▶ [Assignment]:
Only one stretch of the records below should be repeated. It starts with the line containing "of the Board](images/BRAINSBoard_Top_Labelled.png)" and goes on through the line containing "to Brainsboard Connection](images/RPI_2_BB_Pinout.png)", exactly as written.
'''
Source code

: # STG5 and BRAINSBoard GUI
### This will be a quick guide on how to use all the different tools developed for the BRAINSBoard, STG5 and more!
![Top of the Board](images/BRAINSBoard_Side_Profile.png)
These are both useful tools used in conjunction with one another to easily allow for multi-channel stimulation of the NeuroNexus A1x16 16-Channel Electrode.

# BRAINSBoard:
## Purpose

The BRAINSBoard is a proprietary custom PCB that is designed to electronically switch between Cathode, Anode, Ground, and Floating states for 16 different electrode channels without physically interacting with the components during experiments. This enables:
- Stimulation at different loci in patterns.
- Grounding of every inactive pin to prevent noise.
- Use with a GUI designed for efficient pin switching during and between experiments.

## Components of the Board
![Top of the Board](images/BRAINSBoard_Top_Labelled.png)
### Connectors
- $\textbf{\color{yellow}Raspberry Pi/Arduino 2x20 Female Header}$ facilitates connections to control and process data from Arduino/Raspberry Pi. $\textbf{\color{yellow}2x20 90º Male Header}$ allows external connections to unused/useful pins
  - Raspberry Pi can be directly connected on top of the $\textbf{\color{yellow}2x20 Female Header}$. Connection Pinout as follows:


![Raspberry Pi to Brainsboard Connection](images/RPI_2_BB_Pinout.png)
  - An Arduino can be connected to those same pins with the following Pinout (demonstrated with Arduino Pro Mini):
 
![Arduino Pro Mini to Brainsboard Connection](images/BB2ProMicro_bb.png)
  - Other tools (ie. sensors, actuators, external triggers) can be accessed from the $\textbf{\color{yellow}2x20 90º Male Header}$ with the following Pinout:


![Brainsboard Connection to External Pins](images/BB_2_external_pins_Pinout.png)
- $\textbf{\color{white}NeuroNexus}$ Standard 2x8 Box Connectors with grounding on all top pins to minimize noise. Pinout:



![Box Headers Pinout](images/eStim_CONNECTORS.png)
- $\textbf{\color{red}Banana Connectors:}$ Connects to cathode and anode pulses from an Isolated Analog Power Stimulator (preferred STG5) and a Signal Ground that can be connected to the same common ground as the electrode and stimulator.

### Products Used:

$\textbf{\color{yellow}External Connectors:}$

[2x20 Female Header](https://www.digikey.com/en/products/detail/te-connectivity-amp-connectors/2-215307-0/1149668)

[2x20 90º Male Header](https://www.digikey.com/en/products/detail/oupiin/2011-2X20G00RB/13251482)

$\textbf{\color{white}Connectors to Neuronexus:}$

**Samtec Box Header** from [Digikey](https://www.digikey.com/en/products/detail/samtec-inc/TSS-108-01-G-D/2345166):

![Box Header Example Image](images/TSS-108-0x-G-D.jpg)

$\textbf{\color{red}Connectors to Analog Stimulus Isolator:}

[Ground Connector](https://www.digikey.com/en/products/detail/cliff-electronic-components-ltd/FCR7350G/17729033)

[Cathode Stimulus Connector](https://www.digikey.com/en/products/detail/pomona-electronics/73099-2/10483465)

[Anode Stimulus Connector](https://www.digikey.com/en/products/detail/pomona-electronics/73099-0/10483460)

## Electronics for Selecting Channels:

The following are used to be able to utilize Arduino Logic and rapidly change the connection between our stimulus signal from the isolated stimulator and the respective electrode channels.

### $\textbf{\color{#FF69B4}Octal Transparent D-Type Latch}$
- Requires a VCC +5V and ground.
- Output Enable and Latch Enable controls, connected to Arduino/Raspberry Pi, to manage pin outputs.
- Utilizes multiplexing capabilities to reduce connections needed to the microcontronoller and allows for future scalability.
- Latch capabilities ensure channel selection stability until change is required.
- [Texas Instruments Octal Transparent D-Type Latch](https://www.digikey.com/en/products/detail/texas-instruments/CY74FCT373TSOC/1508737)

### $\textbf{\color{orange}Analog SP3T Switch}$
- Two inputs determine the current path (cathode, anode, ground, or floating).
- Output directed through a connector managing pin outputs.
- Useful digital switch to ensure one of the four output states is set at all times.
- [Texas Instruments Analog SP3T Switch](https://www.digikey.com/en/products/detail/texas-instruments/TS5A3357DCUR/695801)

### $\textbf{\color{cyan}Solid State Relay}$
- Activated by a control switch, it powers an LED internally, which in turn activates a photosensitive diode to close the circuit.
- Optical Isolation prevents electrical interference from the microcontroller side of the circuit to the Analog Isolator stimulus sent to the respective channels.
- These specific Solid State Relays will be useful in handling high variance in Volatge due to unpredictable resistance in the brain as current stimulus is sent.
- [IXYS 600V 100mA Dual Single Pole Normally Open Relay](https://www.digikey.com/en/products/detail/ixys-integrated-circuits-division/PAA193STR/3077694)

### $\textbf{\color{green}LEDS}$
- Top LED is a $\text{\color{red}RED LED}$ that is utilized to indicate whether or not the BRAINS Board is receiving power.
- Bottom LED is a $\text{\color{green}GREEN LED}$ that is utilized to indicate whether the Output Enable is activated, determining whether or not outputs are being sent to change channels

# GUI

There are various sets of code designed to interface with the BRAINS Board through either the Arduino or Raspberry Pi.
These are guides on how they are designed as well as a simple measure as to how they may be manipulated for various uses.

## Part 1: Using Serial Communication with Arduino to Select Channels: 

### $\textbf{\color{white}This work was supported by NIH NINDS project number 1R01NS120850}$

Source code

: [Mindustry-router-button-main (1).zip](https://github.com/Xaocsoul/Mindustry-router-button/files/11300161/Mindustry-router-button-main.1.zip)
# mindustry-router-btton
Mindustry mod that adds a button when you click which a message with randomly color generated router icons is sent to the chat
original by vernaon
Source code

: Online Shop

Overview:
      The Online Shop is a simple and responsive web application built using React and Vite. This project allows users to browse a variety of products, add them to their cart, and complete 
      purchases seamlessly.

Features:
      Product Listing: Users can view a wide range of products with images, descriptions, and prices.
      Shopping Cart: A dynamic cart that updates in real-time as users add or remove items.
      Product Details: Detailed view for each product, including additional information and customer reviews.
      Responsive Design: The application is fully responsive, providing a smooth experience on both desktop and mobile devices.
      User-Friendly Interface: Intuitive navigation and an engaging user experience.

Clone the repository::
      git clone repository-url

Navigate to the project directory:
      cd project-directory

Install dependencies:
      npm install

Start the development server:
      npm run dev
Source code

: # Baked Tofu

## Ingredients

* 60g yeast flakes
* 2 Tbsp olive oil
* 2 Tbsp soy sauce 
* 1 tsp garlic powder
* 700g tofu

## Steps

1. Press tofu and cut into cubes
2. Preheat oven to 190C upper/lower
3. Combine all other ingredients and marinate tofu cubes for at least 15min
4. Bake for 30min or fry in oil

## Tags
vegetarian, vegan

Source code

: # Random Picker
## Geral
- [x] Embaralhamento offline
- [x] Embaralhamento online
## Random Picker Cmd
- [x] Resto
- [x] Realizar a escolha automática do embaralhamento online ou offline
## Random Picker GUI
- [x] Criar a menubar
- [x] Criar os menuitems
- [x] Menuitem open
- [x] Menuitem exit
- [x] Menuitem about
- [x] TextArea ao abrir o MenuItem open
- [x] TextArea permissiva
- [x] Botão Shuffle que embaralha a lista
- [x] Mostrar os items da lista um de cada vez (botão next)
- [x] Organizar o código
'''
▶ [Problem solution]:
![Top of the Board](images/BRAINSBoard_Top_Labelled.png)
### Connectors
- $\textbf{\color{yellow}Raspberry Pi/Arduino 2x20 Female Header}$ facilitates connections to control and process data from Arduino/Raspberry Pi. $\textbf{\color{yellow}2x20 90º Male Header}$ allows external connections to unused/useful pins
  - Raspberry Pi can be directly connected on top of the $\textbf{\color{yellow}2x20 Female Header}$. Connection Pinout as follows:


![Raspberry Pi to Brainsboard Connection](images/RPI_2_BB_Pinout.png)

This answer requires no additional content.